=== DATA SECTION ===

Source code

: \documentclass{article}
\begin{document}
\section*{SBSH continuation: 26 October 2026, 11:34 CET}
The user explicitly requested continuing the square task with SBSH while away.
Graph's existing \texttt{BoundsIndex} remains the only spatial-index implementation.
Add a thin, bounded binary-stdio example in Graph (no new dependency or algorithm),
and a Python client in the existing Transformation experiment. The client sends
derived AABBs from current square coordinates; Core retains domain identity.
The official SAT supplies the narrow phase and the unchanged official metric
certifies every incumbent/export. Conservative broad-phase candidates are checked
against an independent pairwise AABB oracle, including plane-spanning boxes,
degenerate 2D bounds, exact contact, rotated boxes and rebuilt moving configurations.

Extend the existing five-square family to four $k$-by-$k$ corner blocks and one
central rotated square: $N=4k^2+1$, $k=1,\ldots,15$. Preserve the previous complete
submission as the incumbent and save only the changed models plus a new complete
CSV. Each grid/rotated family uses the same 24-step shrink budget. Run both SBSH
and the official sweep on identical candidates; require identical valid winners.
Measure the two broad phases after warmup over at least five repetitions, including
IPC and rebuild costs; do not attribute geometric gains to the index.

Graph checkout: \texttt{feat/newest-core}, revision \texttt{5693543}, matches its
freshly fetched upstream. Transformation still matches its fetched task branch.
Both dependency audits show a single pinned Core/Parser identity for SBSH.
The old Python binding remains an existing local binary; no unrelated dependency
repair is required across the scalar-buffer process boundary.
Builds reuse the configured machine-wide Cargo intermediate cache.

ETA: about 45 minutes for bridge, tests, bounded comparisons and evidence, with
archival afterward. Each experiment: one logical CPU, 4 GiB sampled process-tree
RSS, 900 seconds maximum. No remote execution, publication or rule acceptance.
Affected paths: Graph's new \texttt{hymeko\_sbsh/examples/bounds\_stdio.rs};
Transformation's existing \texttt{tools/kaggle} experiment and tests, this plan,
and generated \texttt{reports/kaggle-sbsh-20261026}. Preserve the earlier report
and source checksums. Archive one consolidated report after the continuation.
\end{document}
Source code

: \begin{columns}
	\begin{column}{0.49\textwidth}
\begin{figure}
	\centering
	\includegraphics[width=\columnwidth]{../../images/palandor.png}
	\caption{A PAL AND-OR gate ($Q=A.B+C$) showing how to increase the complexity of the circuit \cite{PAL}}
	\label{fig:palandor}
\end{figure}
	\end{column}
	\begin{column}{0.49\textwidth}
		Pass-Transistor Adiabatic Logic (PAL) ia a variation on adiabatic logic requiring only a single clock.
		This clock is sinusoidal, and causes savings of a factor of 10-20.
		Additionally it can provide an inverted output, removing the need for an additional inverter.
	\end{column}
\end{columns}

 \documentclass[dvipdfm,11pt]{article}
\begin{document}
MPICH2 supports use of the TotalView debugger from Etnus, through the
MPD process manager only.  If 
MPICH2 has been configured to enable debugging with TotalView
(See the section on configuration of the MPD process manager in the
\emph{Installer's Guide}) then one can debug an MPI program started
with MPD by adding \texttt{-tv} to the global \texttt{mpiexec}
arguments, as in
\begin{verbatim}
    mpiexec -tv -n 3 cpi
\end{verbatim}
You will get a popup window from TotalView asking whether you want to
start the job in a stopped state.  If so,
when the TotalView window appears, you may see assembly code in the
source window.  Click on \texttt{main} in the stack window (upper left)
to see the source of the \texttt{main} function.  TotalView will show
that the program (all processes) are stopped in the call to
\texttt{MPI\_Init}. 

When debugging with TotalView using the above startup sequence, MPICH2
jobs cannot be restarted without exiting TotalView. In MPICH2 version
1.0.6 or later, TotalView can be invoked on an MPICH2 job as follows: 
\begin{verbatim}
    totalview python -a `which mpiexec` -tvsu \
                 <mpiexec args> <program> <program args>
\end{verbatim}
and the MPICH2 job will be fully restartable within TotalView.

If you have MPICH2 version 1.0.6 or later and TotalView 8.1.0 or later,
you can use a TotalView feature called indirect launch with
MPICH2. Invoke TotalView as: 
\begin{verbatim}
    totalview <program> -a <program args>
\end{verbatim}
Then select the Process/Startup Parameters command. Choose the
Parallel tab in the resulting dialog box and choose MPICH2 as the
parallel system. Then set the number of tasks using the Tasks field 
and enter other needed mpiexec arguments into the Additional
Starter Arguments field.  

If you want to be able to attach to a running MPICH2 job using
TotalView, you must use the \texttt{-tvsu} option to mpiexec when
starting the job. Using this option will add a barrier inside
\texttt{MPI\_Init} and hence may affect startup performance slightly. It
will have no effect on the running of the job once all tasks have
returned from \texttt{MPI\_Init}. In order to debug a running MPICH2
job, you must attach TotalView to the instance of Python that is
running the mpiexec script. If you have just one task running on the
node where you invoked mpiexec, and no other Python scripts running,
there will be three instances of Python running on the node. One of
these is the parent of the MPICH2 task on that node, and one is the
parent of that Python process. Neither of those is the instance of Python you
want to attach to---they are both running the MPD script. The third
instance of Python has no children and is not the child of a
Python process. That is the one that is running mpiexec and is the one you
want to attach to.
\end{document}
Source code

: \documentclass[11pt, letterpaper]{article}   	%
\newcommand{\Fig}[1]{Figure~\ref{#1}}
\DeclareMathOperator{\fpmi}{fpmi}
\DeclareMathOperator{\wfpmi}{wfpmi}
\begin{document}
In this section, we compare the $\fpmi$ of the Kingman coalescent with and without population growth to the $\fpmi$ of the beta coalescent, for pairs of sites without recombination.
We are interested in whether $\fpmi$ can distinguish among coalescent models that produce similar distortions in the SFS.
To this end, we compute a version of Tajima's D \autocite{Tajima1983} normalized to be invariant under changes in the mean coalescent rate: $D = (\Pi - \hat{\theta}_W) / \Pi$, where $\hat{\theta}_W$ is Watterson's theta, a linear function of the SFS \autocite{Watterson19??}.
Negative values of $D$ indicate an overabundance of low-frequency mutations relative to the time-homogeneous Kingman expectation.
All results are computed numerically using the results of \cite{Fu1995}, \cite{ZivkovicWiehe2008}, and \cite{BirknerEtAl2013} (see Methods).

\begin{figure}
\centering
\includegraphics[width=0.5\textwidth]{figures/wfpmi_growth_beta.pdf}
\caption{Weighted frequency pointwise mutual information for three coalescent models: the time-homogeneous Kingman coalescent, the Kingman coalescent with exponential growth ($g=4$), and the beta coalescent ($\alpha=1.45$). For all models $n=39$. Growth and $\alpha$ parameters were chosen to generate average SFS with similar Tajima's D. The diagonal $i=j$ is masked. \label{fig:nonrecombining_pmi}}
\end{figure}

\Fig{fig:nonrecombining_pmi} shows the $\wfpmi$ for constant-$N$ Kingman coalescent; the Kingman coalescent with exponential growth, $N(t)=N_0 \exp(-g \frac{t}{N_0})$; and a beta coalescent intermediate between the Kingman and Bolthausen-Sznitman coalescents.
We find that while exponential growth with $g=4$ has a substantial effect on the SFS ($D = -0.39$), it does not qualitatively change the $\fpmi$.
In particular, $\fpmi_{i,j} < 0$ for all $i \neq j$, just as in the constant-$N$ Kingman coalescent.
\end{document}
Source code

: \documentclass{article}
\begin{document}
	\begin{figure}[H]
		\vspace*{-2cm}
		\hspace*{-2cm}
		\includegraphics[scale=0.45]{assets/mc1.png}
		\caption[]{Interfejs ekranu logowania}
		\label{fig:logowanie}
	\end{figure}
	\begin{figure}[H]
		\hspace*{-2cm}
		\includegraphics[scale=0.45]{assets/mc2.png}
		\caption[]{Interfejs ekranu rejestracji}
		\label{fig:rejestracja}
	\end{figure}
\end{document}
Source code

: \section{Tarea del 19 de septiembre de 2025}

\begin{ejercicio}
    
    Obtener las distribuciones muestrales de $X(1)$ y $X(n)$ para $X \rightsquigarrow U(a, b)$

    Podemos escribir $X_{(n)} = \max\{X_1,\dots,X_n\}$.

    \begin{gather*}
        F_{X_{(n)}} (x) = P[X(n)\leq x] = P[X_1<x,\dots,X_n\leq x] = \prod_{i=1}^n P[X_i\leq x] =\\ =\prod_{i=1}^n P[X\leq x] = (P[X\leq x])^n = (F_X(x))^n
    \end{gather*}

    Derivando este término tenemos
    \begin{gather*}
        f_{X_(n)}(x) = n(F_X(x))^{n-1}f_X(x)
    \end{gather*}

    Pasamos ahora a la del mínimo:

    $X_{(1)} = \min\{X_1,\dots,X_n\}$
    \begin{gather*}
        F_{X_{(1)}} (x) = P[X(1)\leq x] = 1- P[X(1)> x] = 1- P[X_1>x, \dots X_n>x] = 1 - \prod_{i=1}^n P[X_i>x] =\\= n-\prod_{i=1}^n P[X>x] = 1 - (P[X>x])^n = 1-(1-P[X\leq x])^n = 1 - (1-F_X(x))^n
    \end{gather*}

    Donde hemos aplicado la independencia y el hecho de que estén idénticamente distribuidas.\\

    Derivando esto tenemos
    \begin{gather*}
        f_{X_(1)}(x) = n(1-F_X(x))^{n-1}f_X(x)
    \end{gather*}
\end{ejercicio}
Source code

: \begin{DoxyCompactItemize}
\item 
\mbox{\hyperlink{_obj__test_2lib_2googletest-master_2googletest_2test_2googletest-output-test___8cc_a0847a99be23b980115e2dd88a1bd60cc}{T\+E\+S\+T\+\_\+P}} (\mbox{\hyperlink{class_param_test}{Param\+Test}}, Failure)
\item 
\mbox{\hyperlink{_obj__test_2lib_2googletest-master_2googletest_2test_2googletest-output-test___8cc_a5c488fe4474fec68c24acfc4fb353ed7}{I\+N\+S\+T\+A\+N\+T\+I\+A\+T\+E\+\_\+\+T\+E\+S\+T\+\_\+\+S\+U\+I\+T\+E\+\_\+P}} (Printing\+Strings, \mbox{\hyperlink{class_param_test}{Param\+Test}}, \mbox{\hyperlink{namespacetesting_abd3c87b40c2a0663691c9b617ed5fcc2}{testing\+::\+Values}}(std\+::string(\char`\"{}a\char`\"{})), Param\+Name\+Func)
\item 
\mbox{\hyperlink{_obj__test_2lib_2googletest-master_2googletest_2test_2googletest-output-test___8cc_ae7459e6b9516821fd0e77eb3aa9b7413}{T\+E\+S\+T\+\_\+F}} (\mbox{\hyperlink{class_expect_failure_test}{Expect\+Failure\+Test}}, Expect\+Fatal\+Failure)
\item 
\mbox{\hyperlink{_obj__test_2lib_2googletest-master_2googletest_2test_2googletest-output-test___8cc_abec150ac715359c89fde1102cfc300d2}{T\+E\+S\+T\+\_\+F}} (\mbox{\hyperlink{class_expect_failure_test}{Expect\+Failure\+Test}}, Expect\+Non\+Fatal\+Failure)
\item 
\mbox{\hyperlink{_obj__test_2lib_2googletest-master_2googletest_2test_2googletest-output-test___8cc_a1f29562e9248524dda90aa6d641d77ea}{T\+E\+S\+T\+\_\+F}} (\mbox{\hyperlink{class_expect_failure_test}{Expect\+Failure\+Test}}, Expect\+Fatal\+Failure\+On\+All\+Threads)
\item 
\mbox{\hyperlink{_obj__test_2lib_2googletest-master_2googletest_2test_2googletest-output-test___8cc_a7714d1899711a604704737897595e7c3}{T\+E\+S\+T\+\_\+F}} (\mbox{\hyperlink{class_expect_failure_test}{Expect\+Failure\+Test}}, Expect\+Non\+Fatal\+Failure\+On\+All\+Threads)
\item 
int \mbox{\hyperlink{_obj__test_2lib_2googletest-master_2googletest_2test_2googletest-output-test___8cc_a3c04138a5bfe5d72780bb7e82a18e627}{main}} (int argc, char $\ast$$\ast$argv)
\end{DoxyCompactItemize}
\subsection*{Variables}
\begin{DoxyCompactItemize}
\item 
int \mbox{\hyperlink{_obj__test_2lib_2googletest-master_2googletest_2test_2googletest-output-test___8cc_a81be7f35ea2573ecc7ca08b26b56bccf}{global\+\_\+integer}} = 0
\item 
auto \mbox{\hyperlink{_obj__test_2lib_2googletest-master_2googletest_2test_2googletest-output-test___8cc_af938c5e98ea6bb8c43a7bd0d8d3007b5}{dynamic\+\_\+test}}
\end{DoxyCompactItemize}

===

> **YOUR INSTRUCTIONS**:
Among the records above, a stretch begins at the line containing "If you want" and ends at the line containing "Negative values of". Restate that stretch word for word, and nothing else.

> **ANSWER SECTION**:
If you want to be able to attach to a running MPICH2 job using
TotalView, you must use the \texttt{-tvsu} option to mpiexec when
starting the job. Using this option will add a barrier inside
\texttt{MPI\_Init} and hence may affect startup performance slightly. It
will have no effect on the running of the job once all tasks have
returned from \texttt{MPI\_Init}. In order to debug a running MPICH2
job, you must attach TotalView to the instance of Python that is
running the mpiexec script. If you have just one task running on the
node where you invoked mpiexec, and no other Python scripts running,
there will be three instances of Python running on the node. One of
these is the parent of the MPICH2 task on that node, and one is the
parent of that Python process. Neither of those is the instance of Python you
want to attach to---they are both running the MPD script. The third
instance of Python has no children and is not the child of a
Python process. That is the one that is running mpiexec and is the one you
want to attach to.
\end{document}
Source code

: \documentclass[11pt, letterpaper]{article}   	%
\newcommand{\Fig}[1]{Figure~\ref{#1}}
\DeclareMathOperator{\fpmi}{fpmi}
\DeclareMathOperator{\wfpmi}{wfpmi}
\begin{document}
In this section, we compare the $\fpmi$ of the Kingman coalescent with and without population growth to the $\fpmi$ of the beta coalescent, for pairs of sites without recombination.
We are interested in whether $\fpmi$ can distinguish among coalescent models that produce similar distortions in the SFS.
To this end, we compute a version of Tajima's D \autocite{Tajima1983} normalized to be invariant under changes in the mean coalescent rate: $D = (\Pi - \hat{\theta}_W) / \Pi$, where $\hat{\theta}_W$ is Watterson's theta, a linear function of the SFS \autocite{Watterson19??}.
Negative values of $D$ indicate an overabundance of low-frequency mutations relative to the time-homogeneous Kingman expectation.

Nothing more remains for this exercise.